[Records contained in a dataset]

+++

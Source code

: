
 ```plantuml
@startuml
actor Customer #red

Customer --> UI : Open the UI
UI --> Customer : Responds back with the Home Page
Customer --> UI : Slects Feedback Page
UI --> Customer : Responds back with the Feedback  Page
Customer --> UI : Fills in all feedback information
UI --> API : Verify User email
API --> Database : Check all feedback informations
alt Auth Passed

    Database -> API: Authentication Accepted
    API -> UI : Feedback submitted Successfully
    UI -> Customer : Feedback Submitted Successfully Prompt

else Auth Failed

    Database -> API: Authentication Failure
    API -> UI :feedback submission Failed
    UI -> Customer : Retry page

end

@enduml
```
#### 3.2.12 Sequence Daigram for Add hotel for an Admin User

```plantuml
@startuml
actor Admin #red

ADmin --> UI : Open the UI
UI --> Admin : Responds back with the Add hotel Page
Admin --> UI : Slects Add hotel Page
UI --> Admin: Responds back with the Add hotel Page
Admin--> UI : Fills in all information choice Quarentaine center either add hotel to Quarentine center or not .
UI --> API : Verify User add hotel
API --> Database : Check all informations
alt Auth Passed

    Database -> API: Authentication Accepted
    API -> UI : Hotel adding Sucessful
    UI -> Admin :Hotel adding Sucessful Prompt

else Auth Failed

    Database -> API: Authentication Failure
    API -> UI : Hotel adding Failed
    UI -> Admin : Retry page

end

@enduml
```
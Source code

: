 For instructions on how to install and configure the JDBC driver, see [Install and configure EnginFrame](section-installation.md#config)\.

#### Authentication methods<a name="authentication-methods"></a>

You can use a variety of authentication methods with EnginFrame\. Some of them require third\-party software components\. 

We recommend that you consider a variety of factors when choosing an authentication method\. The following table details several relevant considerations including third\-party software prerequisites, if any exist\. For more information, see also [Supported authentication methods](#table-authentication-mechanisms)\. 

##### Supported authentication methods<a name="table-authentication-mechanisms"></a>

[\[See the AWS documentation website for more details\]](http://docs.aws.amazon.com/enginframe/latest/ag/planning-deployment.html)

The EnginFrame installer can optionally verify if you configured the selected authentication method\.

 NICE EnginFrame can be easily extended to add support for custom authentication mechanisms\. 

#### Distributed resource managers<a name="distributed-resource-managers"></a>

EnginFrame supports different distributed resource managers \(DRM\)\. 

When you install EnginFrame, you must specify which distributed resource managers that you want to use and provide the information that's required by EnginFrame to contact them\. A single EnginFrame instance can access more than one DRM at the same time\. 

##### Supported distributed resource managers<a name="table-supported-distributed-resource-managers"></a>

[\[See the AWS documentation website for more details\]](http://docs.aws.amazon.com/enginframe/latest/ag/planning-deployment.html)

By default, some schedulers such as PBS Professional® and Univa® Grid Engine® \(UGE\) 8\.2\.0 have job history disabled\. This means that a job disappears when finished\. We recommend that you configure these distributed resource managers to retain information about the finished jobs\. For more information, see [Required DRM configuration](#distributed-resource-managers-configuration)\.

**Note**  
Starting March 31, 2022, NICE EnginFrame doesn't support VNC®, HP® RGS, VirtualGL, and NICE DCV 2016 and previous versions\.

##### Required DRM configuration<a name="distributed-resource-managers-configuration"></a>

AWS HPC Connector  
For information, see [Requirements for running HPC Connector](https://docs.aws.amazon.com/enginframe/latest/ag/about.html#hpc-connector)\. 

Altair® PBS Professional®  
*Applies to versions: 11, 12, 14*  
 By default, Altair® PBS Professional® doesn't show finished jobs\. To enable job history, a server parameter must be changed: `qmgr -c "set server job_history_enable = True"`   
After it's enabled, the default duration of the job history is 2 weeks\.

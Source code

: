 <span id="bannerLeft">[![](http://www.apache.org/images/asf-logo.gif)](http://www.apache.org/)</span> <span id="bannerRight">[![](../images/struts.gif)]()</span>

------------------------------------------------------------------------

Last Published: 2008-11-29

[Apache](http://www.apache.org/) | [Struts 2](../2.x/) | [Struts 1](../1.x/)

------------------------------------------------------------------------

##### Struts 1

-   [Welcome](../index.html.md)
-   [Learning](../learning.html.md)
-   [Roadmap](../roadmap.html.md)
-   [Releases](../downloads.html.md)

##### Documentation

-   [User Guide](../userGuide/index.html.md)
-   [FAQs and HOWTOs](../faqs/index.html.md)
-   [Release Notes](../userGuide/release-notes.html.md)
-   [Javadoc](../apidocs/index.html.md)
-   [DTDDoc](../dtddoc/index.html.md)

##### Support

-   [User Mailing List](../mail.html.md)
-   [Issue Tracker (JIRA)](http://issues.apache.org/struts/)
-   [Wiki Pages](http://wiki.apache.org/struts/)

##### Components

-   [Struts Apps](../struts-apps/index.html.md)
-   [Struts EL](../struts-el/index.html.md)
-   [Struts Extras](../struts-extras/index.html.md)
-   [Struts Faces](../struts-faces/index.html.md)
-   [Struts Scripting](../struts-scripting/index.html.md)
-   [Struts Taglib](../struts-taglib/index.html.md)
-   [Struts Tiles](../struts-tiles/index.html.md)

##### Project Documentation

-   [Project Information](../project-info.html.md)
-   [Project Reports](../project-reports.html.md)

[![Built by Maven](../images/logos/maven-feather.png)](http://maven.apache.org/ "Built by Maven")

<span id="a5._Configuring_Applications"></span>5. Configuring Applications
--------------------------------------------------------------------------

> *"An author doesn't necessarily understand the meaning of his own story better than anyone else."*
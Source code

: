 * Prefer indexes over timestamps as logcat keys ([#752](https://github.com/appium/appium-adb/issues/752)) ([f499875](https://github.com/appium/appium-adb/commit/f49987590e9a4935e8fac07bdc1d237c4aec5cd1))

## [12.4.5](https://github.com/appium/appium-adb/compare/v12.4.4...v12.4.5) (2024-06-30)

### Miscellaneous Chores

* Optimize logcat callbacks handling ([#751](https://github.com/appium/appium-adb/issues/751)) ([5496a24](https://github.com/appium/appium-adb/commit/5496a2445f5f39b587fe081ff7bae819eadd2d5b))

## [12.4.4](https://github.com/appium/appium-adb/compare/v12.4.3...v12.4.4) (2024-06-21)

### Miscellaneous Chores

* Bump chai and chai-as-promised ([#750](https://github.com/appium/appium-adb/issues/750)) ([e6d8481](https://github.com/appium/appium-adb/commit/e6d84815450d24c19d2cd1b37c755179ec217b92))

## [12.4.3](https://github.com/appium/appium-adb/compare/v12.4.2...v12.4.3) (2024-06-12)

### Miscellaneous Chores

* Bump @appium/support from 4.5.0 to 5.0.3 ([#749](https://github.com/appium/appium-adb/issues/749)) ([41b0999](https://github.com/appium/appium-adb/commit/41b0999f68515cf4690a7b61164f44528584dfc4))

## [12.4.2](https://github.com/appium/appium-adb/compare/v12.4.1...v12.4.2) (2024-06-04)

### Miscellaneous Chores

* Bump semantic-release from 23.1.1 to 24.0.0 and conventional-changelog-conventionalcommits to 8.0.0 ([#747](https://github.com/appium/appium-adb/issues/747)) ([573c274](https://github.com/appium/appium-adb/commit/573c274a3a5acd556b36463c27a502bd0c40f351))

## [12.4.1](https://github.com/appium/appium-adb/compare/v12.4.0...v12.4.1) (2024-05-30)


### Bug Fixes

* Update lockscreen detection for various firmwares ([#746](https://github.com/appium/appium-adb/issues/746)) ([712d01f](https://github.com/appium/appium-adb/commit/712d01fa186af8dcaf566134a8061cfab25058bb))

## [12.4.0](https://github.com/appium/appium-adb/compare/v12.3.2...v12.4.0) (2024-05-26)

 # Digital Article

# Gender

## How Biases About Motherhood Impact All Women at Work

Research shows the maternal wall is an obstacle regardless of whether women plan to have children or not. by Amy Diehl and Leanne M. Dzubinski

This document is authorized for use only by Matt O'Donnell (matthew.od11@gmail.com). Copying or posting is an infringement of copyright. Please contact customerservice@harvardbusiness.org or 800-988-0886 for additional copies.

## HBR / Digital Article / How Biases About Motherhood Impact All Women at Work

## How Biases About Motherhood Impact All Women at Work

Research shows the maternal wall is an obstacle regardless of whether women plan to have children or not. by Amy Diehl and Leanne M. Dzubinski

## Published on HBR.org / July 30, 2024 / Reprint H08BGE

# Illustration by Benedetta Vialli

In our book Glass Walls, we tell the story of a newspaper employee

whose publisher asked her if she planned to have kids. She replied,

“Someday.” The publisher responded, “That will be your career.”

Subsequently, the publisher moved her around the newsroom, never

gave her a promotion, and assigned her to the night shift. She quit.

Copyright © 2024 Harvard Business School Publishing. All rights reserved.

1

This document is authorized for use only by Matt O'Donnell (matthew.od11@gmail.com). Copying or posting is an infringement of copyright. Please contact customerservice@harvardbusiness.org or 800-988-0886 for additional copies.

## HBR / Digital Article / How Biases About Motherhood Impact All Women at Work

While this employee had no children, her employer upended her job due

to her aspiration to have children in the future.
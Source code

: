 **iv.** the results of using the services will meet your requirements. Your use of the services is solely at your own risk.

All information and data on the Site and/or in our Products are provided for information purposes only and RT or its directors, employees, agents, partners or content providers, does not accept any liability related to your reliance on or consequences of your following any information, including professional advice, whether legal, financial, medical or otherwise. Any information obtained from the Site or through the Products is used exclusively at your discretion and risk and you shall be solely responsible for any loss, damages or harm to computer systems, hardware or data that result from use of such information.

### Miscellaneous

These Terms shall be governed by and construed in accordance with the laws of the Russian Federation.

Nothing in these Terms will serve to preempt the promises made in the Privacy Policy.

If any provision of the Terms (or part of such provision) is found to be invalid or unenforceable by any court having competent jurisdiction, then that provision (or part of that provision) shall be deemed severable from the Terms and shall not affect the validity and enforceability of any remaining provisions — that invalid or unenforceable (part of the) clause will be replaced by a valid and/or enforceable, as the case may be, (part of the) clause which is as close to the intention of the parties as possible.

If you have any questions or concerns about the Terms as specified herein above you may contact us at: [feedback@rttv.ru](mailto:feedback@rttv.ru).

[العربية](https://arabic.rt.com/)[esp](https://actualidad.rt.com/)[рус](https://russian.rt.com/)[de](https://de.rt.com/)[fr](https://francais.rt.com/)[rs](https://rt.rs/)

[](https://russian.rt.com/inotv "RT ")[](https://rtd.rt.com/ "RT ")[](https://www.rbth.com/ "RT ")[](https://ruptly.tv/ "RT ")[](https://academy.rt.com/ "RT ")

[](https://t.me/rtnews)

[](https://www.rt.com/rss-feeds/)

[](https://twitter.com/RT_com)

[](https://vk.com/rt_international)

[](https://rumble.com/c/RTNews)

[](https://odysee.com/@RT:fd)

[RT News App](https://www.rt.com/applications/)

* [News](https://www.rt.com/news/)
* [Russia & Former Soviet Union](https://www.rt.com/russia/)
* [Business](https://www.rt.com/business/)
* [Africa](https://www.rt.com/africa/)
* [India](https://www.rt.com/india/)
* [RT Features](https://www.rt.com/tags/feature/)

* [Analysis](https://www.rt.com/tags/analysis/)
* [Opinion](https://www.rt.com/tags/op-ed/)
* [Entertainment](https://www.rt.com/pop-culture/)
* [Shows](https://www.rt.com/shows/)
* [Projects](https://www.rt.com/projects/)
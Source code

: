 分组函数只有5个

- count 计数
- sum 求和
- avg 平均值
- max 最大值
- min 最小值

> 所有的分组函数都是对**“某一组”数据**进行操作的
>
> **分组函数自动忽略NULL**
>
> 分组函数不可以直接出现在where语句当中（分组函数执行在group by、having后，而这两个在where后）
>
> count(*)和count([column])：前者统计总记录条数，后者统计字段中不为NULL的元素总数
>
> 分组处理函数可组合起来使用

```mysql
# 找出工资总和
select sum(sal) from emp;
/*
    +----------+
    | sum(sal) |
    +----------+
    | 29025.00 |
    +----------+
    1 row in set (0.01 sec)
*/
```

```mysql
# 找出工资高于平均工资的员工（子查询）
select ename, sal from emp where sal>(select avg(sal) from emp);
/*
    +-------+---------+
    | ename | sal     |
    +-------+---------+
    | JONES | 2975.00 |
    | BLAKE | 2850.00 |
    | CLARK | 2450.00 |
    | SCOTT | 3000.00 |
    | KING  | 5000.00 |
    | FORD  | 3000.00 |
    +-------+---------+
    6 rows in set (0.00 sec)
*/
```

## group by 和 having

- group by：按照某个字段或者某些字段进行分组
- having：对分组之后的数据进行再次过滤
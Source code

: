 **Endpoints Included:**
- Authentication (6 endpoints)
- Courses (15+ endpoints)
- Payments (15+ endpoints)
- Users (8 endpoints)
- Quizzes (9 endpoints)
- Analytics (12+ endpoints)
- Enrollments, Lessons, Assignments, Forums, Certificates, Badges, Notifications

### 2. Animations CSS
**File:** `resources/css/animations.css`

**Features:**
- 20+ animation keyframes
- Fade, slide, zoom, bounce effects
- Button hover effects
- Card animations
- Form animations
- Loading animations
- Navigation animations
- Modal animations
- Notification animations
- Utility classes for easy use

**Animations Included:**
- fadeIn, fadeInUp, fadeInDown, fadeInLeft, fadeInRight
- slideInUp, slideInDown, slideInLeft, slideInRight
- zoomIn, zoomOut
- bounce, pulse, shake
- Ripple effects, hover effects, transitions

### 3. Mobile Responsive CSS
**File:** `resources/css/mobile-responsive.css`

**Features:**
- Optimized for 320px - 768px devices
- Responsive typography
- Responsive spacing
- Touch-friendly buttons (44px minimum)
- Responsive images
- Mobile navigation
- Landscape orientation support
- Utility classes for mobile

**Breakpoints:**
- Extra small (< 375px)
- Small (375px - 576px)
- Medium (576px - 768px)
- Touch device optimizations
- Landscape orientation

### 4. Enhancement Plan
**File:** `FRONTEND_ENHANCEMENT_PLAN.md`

+++

> _Task to carry out_
Please transcribe exactly the lines above from the line that has "By default, Altair®" up to and including the line that has "[User Mailing List](../mail.html.md)"; no other line belongs in the answer.

> _Solution to the problem_
 By default, Altair® PBS Professional® doesn't show finished jobs\. To enable job history, a server parameter must be changed: `qmgr -c "set server job_history_enable = True"`   
After it's enabled, the default duration of the job history is 2 weeks\.

Source code

: <span id="bannerLeft">[![](http://www.apache.org/images/asf-logo.gif)](http://www.apache.org/)</span> <span id="bannerRight">[![](../images/struts.gif)]()</span>

------------------------------------------------------------------------

Last Published: 2008-11-29

[Apache](http://www.apache.org/) | [Struts 2](../2.x/) | [Struts 1](../1.x/)

------------------------------------------------------------------------

##### Struts 1

-   [Welcome](../index.html.md)
-   [Learning](../learning.html.md)
-   [Roadmap](../roadmap.html.md)
-   [Releases](../downloads.html.md)

##### Documentation

-   [User Guide](../userGuide/index.html.md)
-   [FAQs and HOWTOs](../faqs/index.html.md)
-   [Release Notes](../userGuide/release-notes.html.md)
-   [Javadoc](../apidocs/index.html.md)
-   [DTDDoc](../dtddoc/index.html.md)

##### Support

-   [User Mailing List](../mail.html.md)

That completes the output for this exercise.